The court battles on American trademarks in China keep coming. But this time, a U.S. company has walked away with a win.
Late last month, the Beijing Higher People’s Court ruled in favor of U.S. social media giant Facebook in a trademark case against a Chinese beverage company that owned the trademark “face book.”
Zhongshan-based Zhujiang Beverage, which sells products like milk-flavored drinks and porridge, said it registered its trademark, “face book,” or 脸书, (lian shu) in 2011. The company faced objections from Facebook, but gained approval from the Trademark Review and Adjudication Board, the country’s trademark authority, in 2014 to use it.
Lian shu is something very Chinese. We have lian shu in traditional operas.
In a verdict posted on its verified Weibo account, the Beijing court said that the trademark authority’s approval had been revoked and that it is now up to the regulator to revisit its decision. While the verdict was issued last month, it has gotten wider attention in recent days on Chinese social media.

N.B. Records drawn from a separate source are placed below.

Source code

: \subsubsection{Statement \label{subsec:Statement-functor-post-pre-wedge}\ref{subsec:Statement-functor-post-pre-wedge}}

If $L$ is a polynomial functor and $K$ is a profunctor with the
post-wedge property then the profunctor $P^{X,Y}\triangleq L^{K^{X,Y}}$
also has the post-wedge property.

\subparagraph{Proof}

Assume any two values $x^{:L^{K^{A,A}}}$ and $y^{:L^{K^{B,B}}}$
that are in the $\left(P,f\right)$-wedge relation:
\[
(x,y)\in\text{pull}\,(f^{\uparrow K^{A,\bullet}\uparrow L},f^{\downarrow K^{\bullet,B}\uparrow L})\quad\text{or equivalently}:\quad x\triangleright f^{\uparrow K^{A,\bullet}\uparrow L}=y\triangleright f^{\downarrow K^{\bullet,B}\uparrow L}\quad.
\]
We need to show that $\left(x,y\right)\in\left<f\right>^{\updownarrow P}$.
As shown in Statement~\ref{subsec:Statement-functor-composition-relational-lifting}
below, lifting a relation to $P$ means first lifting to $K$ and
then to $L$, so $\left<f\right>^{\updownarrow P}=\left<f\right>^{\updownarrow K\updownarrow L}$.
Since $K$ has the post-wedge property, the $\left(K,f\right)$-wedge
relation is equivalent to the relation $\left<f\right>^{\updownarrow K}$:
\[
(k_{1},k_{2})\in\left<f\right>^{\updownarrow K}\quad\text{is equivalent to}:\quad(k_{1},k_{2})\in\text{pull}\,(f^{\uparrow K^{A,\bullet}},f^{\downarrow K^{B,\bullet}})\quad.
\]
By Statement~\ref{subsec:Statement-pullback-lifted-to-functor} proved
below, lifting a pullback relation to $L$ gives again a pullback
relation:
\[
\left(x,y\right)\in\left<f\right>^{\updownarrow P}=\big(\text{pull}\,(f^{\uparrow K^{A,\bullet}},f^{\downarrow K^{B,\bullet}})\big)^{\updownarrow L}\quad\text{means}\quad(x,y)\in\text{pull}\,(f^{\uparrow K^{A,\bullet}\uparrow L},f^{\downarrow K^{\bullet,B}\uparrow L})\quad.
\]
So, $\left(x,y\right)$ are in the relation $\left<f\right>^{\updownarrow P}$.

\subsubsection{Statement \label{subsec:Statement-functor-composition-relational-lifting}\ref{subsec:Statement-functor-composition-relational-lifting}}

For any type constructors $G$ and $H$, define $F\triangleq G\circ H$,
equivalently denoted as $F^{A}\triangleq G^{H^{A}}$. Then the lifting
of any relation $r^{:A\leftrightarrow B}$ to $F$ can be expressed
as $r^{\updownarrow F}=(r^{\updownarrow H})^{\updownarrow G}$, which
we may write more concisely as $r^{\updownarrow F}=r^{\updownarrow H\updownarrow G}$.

“Lian shu is something very Chinese,” said Liu Hongqun, marketing manager of Zhujiang Beverage. “We have lian shu in traditional operas,” he added, referring to the intricate masks — called “face books” in China — that are used to indicate a historical character in traditional Chinese opera, especially Peking opera.
Facebook naturally wasn’t happy and went back and forth with the trademark authority before eventually bringing the matter to the Beijing court. Facebook won the original lawsuit; Zhujiang then appealed, and, as of the most recent ruling, lost again.
Facebook declined to comment on the case.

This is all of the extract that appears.